Firstly install all requirements from requirements.txt
.
Then you need to prepare your dataset for the model, running the preparation.py
:
usage: preparation.py [-h] [--dataset_size [DATASET_SIZE]]
[--vocab_size [VOCAB_SIZE]]
[--temp_file_path [TEMP_FILE_PATH]]
dataset_path store_path
positional arguments:
dataset_path path to the dataset.
store_path path there to store the results.
optional arguments:
-h, --help show this help message and exit
--dataset_size [DATASET_SIZE]
max number of samples in dataset.
--vocab_size [VOCAB_SIZE]
the size of the tokenizer's vocabulary.
--temp_file_path [TEMP_FILE_PATH]
path there to save the temp file for the tokenizer.
It will create the train/test/val datasets and a BPE tokenizer for the model.

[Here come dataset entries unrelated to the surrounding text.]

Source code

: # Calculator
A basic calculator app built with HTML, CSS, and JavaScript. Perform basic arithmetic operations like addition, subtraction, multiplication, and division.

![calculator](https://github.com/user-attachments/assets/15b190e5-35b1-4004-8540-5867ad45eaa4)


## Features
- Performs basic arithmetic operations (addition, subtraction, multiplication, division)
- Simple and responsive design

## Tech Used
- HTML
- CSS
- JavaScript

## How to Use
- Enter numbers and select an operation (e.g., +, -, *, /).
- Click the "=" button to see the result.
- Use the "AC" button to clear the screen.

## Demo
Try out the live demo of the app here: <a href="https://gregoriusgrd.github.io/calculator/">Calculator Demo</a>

After that you can train the model using the run_transformer.py
:
usage: run_transformer.py [-h] [--model_save_path [MODEL_SAVE_PATH]]
[--batch_size [BATCH_SIZE]]
[--learning_rate [LEARNING_RATE]]
[--n_words [N_WORDS]] [--emb_size [EMB_SIZE]]
[--n_hid [N_HID]] [--n_layers [N_LAYERS]]
[--n_head [N_HEAD]] [--dropout [DROPOUT]]
data_path n_epochs tokenizer_path
positional arguments:
data_path path to the train/test/val sets.
n_epochs number of training epochs.
tokenizer_path path to the tokenizer.
optional arguments:
-h, --help show this help message and exit
--model_save_path [MODEL_SAVE_PATH]
there to load/save the model.
--batch_size [BATCH_SIZE]
batch size for training/validation.
--learning_rate [LEARNING_RATE]
learning rate for training.
--n_words [N_WORDS] number of words to train on.
--emb_size [EMB_SIZE]
embedding dimension.
--n_hid [N_HID] the dimension of the feedforward network model in
nn.TransformerEncoder.
--n_layers [N_LAYERS]
the number of encoder/decoder layers in transformer.
--n_head [N_HEAD] the number of heads in the multiheadattention layers.
--dropout [DROPOUT] dropout rate during the training.
After the training it will compute the BLEU score on test dataset.
To translate the text use the translate.py
:
usage: translate.py [-h] [--encoding [ENCODING]] [--max_len [MAX_LEN]]
model_path tokenizer_path in_data_path out_data_path
positional arguments:
model_path path to the trained model.
tokenizer_path path to the tokenizer.
in_data_path path to the input data.
out_data_path path where to save the results.
optional arguments:
-h, --help show this help message and exit
--encoding [ENCODING]
encoding for files.
--max_len [MAX_LEN] maximum translation length.